Copy the records below word for word. Stop after the line that contains "llmaudiochat | &nbsp; |".

>>>

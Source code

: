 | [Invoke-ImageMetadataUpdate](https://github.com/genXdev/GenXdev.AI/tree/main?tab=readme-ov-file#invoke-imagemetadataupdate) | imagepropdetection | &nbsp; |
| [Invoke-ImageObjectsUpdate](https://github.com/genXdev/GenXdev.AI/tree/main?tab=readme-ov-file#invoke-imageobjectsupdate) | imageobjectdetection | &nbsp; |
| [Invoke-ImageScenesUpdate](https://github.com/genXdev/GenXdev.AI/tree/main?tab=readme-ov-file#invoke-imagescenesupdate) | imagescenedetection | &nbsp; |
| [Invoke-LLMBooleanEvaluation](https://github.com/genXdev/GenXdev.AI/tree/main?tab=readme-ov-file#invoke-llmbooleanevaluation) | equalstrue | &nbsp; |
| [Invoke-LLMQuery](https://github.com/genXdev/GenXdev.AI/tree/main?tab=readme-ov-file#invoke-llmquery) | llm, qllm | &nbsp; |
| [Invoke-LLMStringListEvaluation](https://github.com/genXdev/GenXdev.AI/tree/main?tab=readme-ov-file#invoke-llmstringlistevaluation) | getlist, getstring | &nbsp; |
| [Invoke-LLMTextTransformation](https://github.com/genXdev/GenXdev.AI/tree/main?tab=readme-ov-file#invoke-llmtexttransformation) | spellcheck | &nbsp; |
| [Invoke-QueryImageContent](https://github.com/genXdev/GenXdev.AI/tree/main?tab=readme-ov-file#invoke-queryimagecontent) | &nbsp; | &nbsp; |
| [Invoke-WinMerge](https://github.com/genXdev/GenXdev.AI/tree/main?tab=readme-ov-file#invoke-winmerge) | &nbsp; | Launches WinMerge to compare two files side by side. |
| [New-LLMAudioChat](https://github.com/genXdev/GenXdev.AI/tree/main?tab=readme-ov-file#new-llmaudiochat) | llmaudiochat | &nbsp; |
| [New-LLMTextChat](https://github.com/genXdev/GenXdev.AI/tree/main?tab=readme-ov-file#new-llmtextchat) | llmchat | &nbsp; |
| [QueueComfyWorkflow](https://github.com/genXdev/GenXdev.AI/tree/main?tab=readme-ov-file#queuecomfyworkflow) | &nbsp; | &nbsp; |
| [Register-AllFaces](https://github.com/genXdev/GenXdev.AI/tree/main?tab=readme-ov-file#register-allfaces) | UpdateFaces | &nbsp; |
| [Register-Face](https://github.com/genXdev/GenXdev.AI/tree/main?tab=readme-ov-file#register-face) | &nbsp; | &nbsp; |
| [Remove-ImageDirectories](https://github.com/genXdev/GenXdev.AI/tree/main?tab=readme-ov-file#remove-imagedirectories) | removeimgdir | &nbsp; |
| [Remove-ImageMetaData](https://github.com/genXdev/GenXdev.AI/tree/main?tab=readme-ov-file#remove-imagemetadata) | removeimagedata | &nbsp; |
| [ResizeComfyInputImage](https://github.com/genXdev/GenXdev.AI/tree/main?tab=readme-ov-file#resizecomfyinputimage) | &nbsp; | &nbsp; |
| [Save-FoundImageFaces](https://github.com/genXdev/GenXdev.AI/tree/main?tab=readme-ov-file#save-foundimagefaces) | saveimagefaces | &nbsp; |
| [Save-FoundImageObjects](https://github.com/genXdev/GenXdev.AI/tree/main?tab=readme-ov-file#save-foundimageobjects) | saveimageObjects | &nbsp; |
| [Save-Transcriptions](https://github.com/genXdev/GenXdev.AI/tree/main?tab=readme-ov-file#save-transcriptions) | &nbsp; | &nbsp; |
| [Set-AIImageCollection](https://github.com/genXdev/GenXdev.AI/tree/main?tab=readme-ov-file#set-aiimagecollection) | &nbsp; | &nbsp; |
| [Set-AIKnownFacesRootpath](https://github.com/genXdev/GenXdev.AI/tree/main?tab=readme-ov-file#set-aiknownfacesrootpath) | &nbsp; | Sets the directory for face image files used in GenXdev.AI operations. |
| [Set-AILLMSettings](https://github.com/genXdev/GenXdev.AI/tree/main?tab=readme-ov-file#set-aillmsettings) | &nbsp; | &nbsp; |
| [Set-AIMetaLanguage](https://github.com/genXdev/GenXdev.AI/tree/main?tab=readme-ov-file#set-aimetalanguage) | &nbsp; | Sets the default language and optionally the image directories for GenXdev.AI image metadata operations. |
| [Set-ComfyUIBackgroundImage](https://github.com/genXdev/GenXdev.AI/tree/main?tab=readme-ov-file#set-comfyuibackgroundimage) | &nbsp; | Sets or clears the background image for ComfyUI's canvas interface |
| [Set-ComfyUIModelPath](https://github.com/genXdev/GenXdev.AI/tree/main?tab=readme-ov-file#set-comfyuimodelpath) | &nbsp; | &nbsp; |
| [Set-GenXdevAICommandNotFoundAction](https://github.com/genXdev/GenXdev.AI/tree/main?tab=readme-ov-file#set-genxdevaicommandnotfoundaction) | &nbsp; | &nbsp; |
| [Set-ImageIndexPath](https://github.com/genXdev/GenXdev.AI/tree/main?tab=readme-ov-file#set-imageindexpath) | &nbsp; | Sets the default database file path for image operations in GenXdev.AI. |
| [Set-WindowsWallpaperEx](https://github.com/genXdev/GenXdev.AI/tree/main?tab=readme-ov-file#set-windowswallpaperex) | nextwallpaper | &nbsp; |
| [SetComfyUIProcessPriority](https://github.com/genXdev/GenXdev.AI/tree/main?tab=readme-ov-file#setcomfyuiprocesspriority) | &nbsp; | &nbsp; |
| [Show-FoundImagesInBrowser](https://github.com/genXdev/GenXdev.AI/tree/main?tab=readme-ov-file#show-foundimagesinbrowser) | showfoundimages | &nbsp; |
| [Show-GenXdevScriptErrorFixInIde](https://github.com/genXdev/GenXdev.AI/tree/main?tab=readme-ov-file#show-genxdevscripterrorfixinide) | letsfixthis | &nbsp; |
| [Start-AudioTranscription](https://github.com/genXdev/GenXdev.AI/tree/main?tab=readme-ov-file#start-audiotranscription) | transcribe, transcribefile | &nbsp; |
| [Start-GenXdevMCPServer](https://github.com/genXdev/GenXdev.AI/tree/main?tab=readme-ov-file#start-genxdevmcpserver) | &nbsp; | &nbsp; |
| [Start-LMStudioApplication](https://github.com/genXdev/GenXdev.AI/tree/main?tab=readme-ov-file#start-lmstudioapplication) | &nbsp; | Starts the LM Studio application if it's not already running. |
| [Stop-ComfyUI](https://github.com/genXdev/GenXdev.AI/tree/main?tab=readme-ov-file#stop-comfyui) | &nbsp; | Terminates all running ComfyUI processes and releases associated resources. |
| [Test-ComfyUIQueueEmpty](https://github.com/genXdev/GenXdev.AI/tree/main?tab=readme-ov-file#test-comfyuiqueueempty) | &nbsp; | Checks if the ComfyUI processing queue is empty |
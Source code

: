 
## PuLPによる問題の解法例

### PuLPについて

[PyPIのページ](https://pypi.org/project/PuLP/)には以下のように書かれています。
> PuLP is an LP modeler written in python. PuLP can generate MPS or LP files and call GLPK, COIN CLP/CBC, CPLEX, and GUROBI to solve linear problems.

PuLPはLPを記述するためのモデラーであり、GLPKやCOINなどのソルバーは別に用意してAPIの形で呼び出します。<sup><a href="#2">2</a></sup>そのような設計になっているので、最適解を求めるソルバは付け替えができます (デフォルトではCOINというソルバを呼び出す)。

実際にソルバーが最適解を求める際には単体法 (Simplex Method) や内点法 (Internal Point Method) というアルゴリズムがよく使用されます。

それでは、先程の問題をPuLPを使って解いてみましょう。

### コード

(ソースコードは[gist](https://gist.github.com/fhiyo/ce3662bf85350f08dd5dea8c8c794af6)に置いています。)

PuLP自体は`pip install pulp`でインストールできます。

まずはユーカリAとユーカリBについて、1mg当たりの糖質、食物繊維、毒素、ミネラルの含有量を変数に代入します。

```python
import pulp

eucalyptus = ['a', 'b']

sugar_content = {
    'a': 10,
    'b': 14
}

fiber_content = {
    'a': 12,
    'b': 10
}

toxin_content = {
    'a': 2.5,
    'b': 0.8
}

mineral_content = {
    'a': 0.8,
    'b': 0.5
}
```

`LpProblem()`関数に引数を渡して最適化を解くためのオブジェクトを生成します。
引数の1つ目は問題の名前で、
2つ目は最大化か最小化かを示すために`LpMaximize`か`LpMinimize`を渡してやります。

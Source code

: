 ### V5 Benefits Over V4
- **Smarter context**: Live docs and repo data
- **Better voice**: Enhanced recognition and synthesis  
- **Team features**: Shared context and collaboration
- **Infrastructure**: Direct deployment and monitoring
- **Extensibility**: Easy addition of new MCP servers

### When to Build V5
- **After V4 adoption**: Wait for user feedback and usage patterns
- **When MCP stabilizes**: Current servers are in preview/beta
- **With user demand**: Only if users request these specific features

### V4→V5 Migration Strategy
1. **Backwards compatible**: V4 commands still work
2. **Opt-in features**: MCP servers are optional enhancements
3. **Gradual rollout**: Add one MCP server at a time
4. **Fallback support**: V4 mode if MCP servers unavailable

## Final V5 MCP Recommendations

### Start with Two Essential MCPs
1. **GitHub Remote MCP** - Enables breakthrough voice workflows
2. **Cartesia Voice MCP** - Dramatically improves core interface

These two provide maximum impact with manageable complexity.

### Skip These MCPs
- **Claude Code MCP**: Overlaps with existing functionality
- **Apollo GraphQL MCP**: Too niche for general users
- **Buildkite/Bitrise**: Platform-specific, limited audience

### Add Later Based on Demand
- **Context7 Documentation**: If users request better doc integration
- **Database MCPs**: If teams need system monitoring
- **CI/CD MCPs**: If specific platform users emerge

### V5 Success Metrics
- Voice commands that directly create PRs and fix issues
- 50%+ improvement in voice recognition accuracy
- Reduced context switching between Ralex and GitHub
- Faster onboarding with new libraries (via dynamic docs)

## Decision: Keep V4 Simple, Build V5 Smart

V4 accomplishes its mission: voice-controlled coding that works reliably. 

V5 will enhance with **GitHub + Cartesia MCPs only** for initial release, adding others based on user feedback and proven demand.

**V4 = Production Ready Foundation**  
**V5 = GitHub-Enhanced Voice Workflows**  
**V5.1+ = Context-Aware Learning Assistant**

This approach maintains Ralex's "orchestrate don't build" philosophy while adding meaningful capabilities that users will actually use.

<<<

▶ Result of the exercise:
Source code

: | [Invoke-ImageMetadataUpdate](https://github.com/genXdev/GenXdev.AI/tree/main?tab=readme-ov-file#invoke-imagemetadataupdate) | imagepropdetection | &nbsp; |
| [Invoke-ImageObjectsUpdate](https://github.com/genXdev/GenXdev.AI/tree/main?tab=readme-ov-file#invoke-imageobjectsupdate) | imageobjectdetection | &nbsp; |
| [Invoke-ImageScenesUpdate](https://github.com/genXdev/GenXdev.AI/tree/main?tab=readme-ov-file#invoke-imagescenesupdate) | imagescenedetection | &nbsp; |
| [Invoke-LLMBooleanEvaluation](https://github.com/genXdev/GenXdev.AI/tree/main?tab=readme-ov-file#invoke-llmbooleanevaluation) | equalstrue | &nbsp; |
| [Invoke-LLMQuery](https://github.com/genXdev/GenXdev.AI/tree/main?tab=readme-ov-file#invoke-llmquery) | llm, qllm | &nbsp; |
| [Invoke-LLMStringListEvaluation](https://github.com/genXdev/GenXdev.AI/tree/main?tab=readme-ov-file#invoke-llmstringlistevaluation) | getlist, getstring | &nbsp; |
| [Invoke-LLMTextTransformation](https://github.com/genXdev/GenXdev.AI/tree/main?tab=readme-ov-file#invoke-llmtexttransformation) | spellcheck | &nbsp; |
| [Invoke-QueryImageContent](https://github.com/genXdev/GenXdev.AI/tree/main?tab=readme-ov-file#invoke-queryimagecontent) | &nbsp; | &nbsp; |
| [Invoke-WinMerge](https://github.com/genXdev/GenXdev.AI/tree/main?tab=readme-ov-file#invoke-winmerge) | &nbsp; | Launches WinMerge to compare two files side by side. |
| [New-LLMAudioChat](https://github.com/genXdev/GenXdev.AI/tree/main?tab=readme-ov-file#new-llmaudiochat) | llmaudiochat | &nbsp; |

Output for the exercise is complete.